Scissor kicks are an effective abdominal exercise. It is particularly useful because it can be modified to suit a beginner or expert exerciser and does not require any additional equipment. Before you try any new exercise, it is helpful to understand what muscles are being used and how to perform the exercise properly to avoid injury.
The primary muscles involved in scissor kicks are the hip flexors and the transverse abdominis, the deepest muscle in the stomach. The hip flexors work to lift and hold your legs slightly off the floor during the exercise. The transverse abdominis aids in maintaining your stability, posture and balance. It also pulls the abdominal wall inward, and with the help of the rectus abdominis and the obliques, it holds the abdomen flat. Because the transverse abdominis is involved in so many daily movements, it's beneficial to strengthen the muscle through exercise.
Other muscles involved in scissor kicks include the rectus abdominis and the obliques. The rectus abdominis muscle runs vertical in front of the torso and is more superficial than the transverse abdominis. The obliques are two different muscles known as the internal obliques and external obliques, and they are involved in rotation and lateral bending of the spine as well as movement and stability.

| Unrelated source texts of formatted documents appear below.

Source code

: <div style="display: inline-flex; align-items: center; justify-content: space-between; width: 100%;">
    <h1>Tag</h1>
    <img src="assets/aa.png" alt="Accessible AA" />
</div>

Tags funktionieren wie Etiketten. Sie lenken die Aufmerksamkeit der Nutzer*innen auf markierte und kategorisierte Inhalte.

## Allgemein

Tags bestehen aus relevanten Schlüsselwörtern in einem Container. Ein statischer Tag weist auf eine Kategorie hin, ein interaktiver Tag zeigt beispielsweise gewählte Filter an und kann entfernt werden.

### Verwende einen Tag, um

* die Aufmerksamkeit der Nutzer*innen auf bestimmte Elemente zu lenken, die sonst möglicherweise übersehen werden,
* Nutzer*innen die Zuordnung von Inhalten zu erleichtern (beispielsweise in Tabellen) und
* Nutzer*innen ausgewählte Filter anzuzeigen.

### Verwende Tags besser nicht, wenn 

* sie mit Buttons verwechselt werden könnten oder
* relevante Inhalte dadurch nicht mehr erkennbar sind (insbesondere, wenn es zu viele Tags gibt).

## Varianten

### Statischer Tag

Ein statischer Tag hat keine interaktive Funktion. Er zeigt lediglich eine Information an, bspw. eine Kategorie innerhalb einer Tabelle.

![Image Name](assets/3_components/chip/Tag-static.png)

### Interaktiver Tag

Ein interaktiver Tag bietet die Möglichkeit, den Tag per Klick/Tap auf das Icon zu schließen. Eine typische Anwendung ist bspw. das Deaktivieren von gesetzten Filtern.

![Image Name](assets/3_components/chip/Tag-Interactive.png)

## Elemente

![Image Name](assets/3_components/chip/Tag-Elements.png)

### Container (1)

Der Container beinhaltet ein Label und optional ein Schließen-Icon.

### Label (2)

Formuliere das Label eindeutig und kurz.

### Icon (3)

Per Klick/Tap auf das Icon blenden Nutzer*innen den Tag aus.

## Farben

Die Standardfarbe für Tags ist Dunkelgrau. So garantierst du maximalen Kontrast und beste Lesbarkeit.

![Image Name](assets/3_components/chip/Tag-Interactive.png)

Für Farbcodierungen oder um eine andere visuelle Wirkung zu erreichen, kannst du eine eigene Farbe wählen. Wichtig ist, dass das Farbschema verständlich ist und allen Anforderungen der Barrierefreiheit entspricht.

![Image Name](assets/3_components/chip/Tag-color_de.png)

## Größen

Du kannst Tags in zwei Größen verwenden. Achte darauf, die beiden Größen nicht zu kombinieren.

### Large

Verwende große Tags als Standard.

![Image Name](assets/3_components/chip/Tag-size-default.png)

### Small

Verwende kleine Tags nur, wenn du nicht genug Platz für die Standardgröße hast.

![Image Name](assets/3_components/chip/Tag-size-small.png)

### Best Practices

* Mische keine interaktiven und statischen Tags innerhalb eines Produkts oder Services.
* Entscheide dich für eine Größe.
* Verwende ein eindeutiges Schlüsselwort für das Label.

Performing scissor kicks with improper technique can put strain on your lower back. Begin by lying on a mat face-up. Before raising your legs off the floor, engage your core by imagining you are pulling your belly button in toward your spine and pressing your lower back flat on the mat. Keep your back pressed onto the mat throughout the exercise.
If you are a beginner, raise your legs to a 45-degree angle and keep your knees bent. The lower and straighter your legs are to the ground, the more challenging the exercise will be. Spread your legs out to the side, and then cross one leg over the other in the middle before bringing them back out to the starting position for one repetition. Repeat the movement.
Tips and Considerations
Other exercises that target your transverse abdominis include reverse crunches, seated trunk rotations and planks. It is also important consider muscle balance -- if you are working your abdominals, be sure to strengthen your back muscles as well. As with any strength training program, rest is essential. The American College of Sports Medicine advises that you wait 48 hours between strength-training sessions, in order to give your muscles the time they need to repair themselves and grow.